Nicholas Hilliard (c.1547-1619) and Isaac Oliver (c.1565-1617)
Set into 17th century silver clasps set with table-cut diamonds
The survival of these two portraits as a pair is a fascinating insight into the patronage of rival artists at two distinct courts. Although father and son are portrayed here, their artistic preferences were far more distant than their personal relationship.
Nicholas Hilliard became limner to James I after Elizabeth I died in 1603. Hilliard’s status and importance in fashioning the late Queen’s image was such that his continued appointment at court represented stable continuity at the change of monarch.
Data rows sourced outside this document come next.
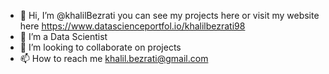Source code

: - 👋 Hi, I’m @khalilBezrati you can see my projects here or visit my website here https://www.datascienceportfol.io/khalilbezrati98
- 👀 I’m a Data Scientist
- 💞️ I’m looking to collaborate on projects
- 📫 How to reach me khalil.bezrati@gmail.com

<!---
khalil1604/khalil1604 is a ✨ special ✨ repository because its `README.md` (this file) appears on your GitHub profile.
You can click the Preview link to take a look at your changes.
--->
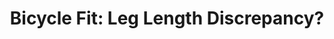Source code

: ---
layout: community
category: community
title: "Bicycle Fit: Leg Length Discrepancy?"
description: "For those with a leg length discrepancy and you know from a bike fitter that your leg is actually shorter than the other one what have you done to resolve the issue? Crankarm length difference is not the solution. you need to get one pedal higher than the other"
isTopLevel: false
isSingleLevel: false
isArticle: false
datePublished: 2022-07-15 17:38:00 +0300
dateModified: 2022-07-15 17:38:00 +0300
published: false
---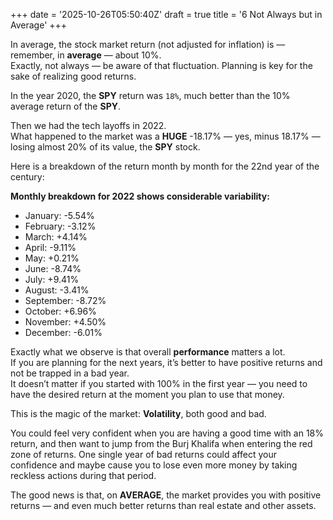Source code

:+++
date = '2025-10-26T05:50:40Z'
draft = true
title = '6 Not Always but in Average'
+++

In average, the stock market return (not adjusted for inflation) is — remember, in **average** — about 10%.  
Exactly, not always — be aware of that fluctuation. Planning is key for the sake of realizing good returns.  

In the year 2020, the **SPY** return was `18%`, much better than the 10% average return of the **SPY**.  

Then we had the tech layoffs in 2022.  
What happened to the market was a **HUGE** -18.17% — yes, minus 18.17% — losing almost 20% of its value, the **SPY** stock.  

Here is a breakdown of the return month by month for the 22nd year of the century:  

**Monthly breakdown for 2022 shows considerable variability:**  
- January: -5.54%  
- February: -3.12%  
- March: +4.14%  
- April: -9.11%  
- May: +0.21%  
- June: -8.74%  
- July: +9.41%  
- August: -3.41%  
- September: -8.72%  
- October: +6.96%  
- November: +4.50%  
- December: -6.01%  

Exactly what we observe is that overall **performance** matters a lot.  
If you are planning for the next years, it’s better to have positive returns and not be trapped in a bad year.  
It doesn’t matter if you started with 100% in the first year — you need to have the desired return at the moment you plan to use that money.  

This is the magic of the market: **Volatility**, both good and bad.  

You could feel very confident when you are having a good time with an 18% return, and then want to jump from the Burj Khalifa when entering the red zone of returns. One single year of bad returns could affect your confidence and maybe cause you to lose even more money by taking reckless actions during that period.  

The good news is that, on **AVERAGE**, the market provides you with positive returns — and even much better returns than real estate and other assets.  

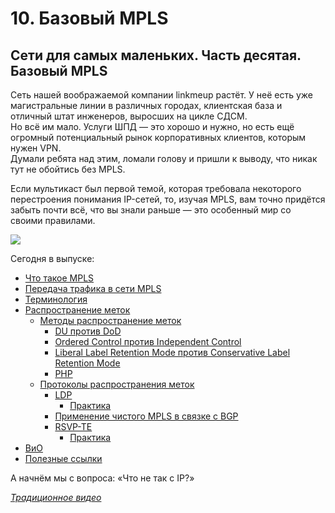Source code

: # 10. Базовый MPLS

## Сети для самых маленьких. Часть десятая. Базовый MPLS

Сеть нашей воображаемой компании linkmeup растёт. У неё есть уже магистральные линии в различных городах, клиентская база и отличный штат инженеров, выросших на цикле СДСМ.  
Но всё им мало. Услуги ШПД — это хорошо и нужно, но есть ещё огромный потенциальный рынок корпоративных клиентов, которым нужен VPN.  
Думали ребята над этим, ломали голову и пришли к выводу, что никак тут не обойтись без MPLS.

Если мультикаст был первой темой, которая требовала некоторого перестроения понимания IP-сетей, то, изучая MPLS, вам точно придётся забыть почти всё, что вы знали раньше — это особенный мир со своими правилами.

[![](https://img-fotki.yandex.ru/get/16123/83739833.47/0_100960_19e8ebfb_XXL.jpg)](https://img-fotki.yandex.ru/get/16123/83739833.47/0_100960_19e8ebfb_orig.jpg)

Сегодня в выпуске:

* [Что такое MPLS](10.-base-mpls.md#ABOUT_MPLS)
* [Передача трафика в сети MPLS](10.-base-mpls.md#FORWARDING)
* [Терминология](10.-base-mpls.md#GLOSSARY)
* [Распространение меток](10.-base-mpls.md#LABEL_DISTRIBUTION)
  * [Методы распространение меток](10.-base-mpls.md#MODES)
    * [DU против DoD](10.-base-mpls.md#DU_DOD)
    * [Ordered Control против Independent Control](10.-base-mpls.md#LABEL_CONTROL)
    * [Liberal Label Retention Mode против Conservative Label Retention Mode](10.-base-mpls.md#RETENTION_MODE)
    * [PHP](10.-base-mpls.md#PHP)
  * [Протоколы распространения меток](10.-base-mpls.md#PROTOCOLS)
    * [LDP](10.-base-mpls.md#LDP)
      * [Практика](10.-base-mpls.md#LDP_PRACTICE)
    * [Применение чистого MPLS в связке с BGP](10.-base-mpls.md#MPLS-BGP)
    * [RSVP-TE](10.-base-mpls.md#RSVP-TE)
      * [Практика](10.-base-mpls.md#RSVP_PRACTICE)
* [ВиО](10.-base-mpls.md#FAQ)
* [Полезные ссылки](10.-base-mpls.md#USEFUL)

А начнём мы с вопроса: «Что не так с IP?»

[_Традиционное видео_ ](https://www.youtube.com/embed/hZyfM4UZDac)

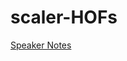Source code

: # scaler-HOFs

[Speaker Notes](https://docs.google.com/document/d/1ifiu4Vxf73zsk9gLqu1qUz0yjeg0ZkpeiMPmBGH264Q/edit)
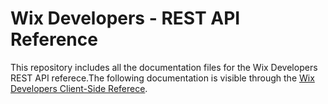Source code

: # Wix Developers - REST API Reference
This repository includes all the documentation files for the Wix Developers REST API referece.The following documentation is visible through the [Wix Developers Client-Side Referece](https://dev.wix.com/api).



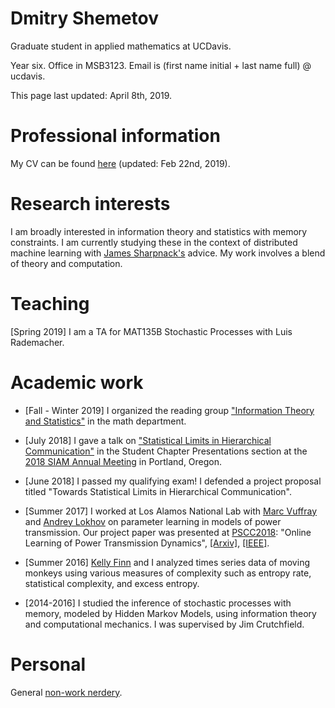 # Dmitry Shemetov

Graduate student in applied mathematics at UCDavis.

Year six. Office in MSB3123. Email is (first name initial + last name full) @ ucdavis.

This page last updated: April 8th, 2019.

# Professional information

My CV can be found [here](assets/DmitryShemetovCV.pdf) (updated: Feb 22nd, 2019).

# Research interests

I am broadly interested in information theory and statistics with memory constraints. I am currently studying these in the context of distributed machine learning with [James Sharpnack's](https://jsharpna.github.io/) advice. My work involves a blend of theory and computation.

# Teaching

[Spring 2019] I am a TA for MAT135B Stochastic Processes with Luis Rademacher.

# Academic work

- [Fall - Winter 2019] I organized the reading group ["Information Theory and Statistics"](ITSRG.html) in the math department.

- [July 2018] I gave a talk on ["Statistical Limits in Hierarchical Communication"](http://meetings.siam.org/sess/dsp_talk.cfm?p=94861) in the Student Chapter Presentations section at the [2018 SIAM Annual Meeting](https://www.siam.org/Conferences/CM/Main/an18) in Portland, Oregon.

- [June 2018] I passed my qualifying exam! I defended a project proposal titled "Towards Statistical Limits in Hierarchical Communication".

- [Summer 2017] I worked at Los Alamos National Lab with [Marc Vuffray](https://cnls.lanl.gov/External/people/Marc_Vuffray.php) and [Andrey Lokhov](http://lptms.u-psud.fr/andrey-lokhov/) on parameter learning in models of power transmission. Our project paper was presented at [PSCC2018](https://pscc2018.net): "Online Learning of Power Transmission Dynamics", [[Arxiv]](https://arxiv.org/abs/1710.10021), [[IEEE]](https://ieeexplore.ieee.org/document/8442720/).

- [Summer 2016] [Kelly Finn](https://bmccowanlab.com/lab-members/graduate-students/kelly-finn/) and I analyzed times series data of moving monkeys using various measures of complexity such as entropy rate, statistical complexity, and excess entropy.

- [2014-2016] I studied the inference of stochastic processes with memory, modeled by Hidden Markov Models, using information theory and computational mechanics. I was supervised by Jim Crutchfield.

# Personal

General [non-work nerdery](personal.html).
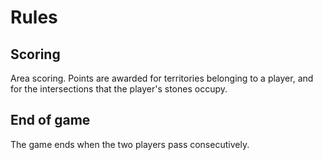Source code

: # Rules
## Scoring
Area scoring. Points are awarded for territories belonging to a player, and for the intersections that the player's stones occupy.

## End of game
The game ends when the two players pass consecutively.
Though based in Scotland, James would have had access to Hilliard’s portrait miniatures which were sent to the Edinburgh court.[1] As Elizabeth Goldring points out in her biography of the artist, after his accession James was keen to accentuate his ‘Englishness’ to all – using Hilliard so openly to paint not only his own image, but to design seals and medals was a way of promoting this.[2]
In contrast, the court of James’s wife, Queen Anne, and that of his eldest son, Henry, Prince of Wales, favoured Hilliard’s chief rival and former pupil, Isaac Oliver. Although Hilliard was commissioned to paint Henry as a young boy, by the time the prince established his own household at the age of sixteen in 1610 (as Prince of Wales) Oliver was his chief image-maker.[3]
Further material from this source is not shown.